The law, approved first in the form of a government decree and later by Parliament late last year, tightens criteria for migrants receiving humanitarian protection, granting that status only to victims of labor exploitation, human trafficking, domestic violence, natural calamities and a few other limited situations.
Previously, many asylum-seekers who failed to qualify for full asylum were accorded humanitarian protection, with Italy allowing them to stay for a fixed term and receive social benefits. Interior Minister Matteo Salvini, who leads the anti-migrant League party, contends Italian authorities had been too elastic in the past in granting such protection.
The new law bans asylum-seekers from gaining residency, which is needed to apply for public housing or a place for their children in public nursery schools, as well as complete access to Italy’s national health care system. And those accorded humanitarian protection won’t be eligible for shelter in government-run facilities for asylum-seekers, sparking concern they’ll end up living on the street.
Piedmont Gov. Sergio Chiamparino told Sky TG24 TV Monday that he’ll ask Italy’s constitutional court to decide whether the law violates the Constitution. He said he’d join forces with Tuscany’s governor in the court challenge.
“A really wide movement is being created” to challenge the residency measure, Tuscany Gov. Enrico Rossi said in Florence. He explained that Tuscany’s challenge would take aim on the tightened criteria for humanitarian protection as well as the ban on achieving residency.
Umbria, another central region, also decided on a court challenge of the law.
Chiamparino said in the meanwhile his region would continue to provide full health care for asylum-seekers and insisted by doing so, he wasn’t disobeying the law.
“We are simply obeying a fundamental principle that someone with a health problem gets treatment,” Chiamparino said.
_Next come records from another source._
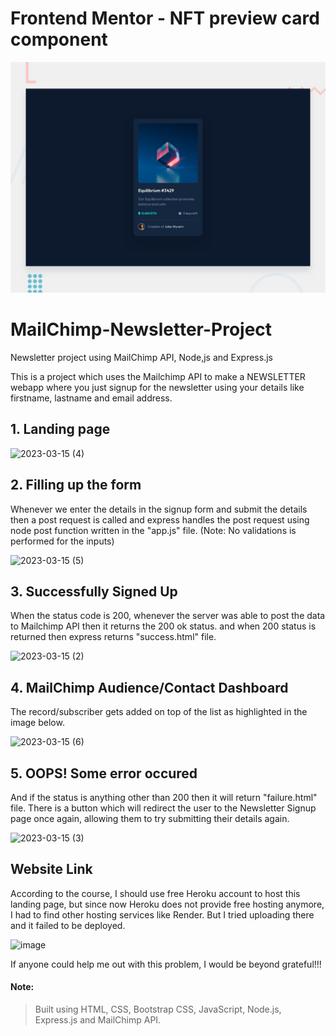 # Frontend Mentor - NFT preview card component

![Design preview for the NFT preview card component coding challenge](./design/desktop-preview.jpg)

# MailChimp-Newsletter-Project
Newsletter project using MailChimp API, Node,js and Express.js 

This is a project which uses the Mailchimp API to make a NEWSLETTER webapp where you just signup for the newsletter using your details like firstname, lastname and email address.


## 1. Landing page

![2023-03-15 (4)](https://user-images.githubusercontent.com/123357802/225306559-a6e9cec5-7da3-4ff5-9b47-50c991522d62.png)

## 2. Filling up the form

Whenever we enter the details in the signup form and submit the details then a post request is called and express handles the post request using node post function written in the "app.js" file. (Note: No validations is performed for the inputs)

![2023-03-15 (5)](https://user-images.githubusercontent.com/123357802/225306054-885e6e34-7ce3-469e-ac65-fcd088080ca9.png)


## 3. Successfully Signed Up

When the status code is 200, whenever the server was able to post the data to Mailchimp API then it returns the 200 ok status. and when 200 status is returned then express returns "success.html" file.

![2023-03-15 (2)](https://user-images.githubusercontent.com/123357802/225306125-6f2d83a7-f1f4-483c-ab2c-1a6c511b9391.png)



## 4. MailChimp Audience/Contact Dashboard

The record/subscriber gets added on top of the list as highlighted in the image below.

![2023-03-15 (6)](https://user-images.githubusercontent.com/123357802/225306326-92f3a971-be3a-4a7c-8eb6-931107ec6953.png)



## 5. OOPS! Some error occured

And if the status is anything other than 200 then it will return "failure.html" file. There is a button which will redirect the user to the Newsletter Signup page once again, allowing them to try submitting their details again. 

![2023-03-15 (3)](https://user-images.githubusercontent.com/123357802/225306383-8d217fcf-d95f-48d2-a893-4da1afbcdcc3.png)
 

## Website Link
According to the course, I should use free Heroku account to host this landing page, but since now Heroku does not provide free hosting anymore, I had to find other hosting services like Render. But I tried uploading there and it failed to be deployed.

![image](https://user-images.githubusercontent.com/123357802/225561700-9f56ef2d-71f2-41db-ac83-01b3e2e2febb.png)

If anyone could help me out with this problem, I would be beyond grateful!!!

#### Note:
> Built using HTML, CSS, Bootstrap CSS, JavaScript, Node.js, Express.js and MailChimp API.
Last week, the mayors of Palermo, Naples and some smaller cities vowed not to implement the law. Others, like Milan’s mayor, sharply criticized the law, but said they would implement it unless courts ruled otherwise.
In Milan, on Monday evening, about 50 critics of the crackdown protested outside city hall. Some banged wooden spoons on pot lids to draw attention to their cause.
Among mayors criticizing the law are some from the 5-Star Movement, a government coalition partner. Livorno’s 5-Star Mayor Filippo Nogarin, while saying that laws must be respected, has slammed the measure as “anything but a good law, ethically and politically.”
Cracks have formed lately in the government coalition over migrant policy, with a prominent faction of the 5-Stars pushing for Italy to allow migrants rescued at sea from human traffickers’ unseaworthy boats to reach Italy.
Salvini insists Italy’s ports are closed to private group’s migrant rescue vessels.